§ Material provided:
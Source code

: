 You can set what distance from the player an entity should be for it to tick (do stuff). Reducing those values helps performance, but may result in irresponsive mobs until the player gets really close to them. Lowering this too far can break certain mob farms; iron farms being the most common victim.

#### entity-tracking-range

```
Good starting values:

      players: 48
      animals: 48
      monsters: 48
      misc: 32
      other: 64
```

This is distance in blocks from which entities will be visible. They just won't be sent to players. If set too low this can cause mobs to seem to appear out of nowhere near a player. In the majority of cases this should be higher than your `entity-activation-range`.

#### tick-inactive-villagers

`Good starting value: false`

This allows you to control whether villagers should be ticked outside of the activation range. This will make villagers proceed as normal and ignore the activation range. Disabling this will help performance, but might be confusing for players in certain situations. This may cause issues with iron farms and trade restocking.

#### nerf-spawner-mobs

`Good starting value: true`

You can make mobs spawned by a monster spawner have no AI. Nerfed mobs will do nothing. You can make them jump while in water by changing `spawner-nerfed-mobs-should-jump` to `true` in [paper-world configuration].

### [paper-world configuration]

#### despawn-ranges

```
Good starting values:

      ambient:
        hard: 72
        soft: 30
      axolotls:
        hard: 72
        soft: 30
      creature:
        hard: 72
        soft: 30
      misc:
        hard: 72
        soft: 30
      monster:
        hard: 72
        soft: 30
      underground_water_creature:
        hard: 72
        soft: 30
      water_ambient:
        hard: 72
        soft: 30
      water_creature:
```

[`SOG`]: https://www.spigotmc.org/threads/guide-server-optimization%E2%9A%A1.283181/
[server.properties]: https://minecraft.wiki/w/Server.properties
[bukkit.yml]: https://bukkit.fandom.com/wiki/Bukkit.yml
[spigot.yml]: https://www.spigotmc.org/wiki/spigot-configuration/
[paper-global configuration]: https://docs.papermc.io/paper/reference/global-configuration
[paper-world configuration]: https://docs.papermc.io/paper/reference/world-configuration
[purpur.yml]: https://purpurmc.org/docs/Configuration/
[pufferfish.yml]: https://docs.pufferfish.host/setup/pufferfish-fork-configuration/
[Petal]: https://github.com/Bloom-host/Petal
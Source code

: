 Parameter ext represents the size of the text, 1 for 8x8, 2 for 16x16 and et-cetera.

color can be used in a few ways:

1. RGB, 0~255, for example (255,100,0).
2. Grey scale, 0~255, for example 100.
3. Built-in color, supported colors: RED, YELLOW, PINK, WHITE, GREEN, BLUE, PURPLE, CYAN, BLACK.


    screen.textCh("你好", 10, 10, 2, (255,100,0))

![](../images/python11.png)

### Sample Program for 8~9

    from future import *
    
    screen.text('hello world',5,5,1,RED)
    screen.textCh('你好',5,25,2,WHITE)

§ Assignment:
Work out the number of lines in the records that contain the string "farms". Nothing but that number should be sent back.

§ Result for this exercise:
2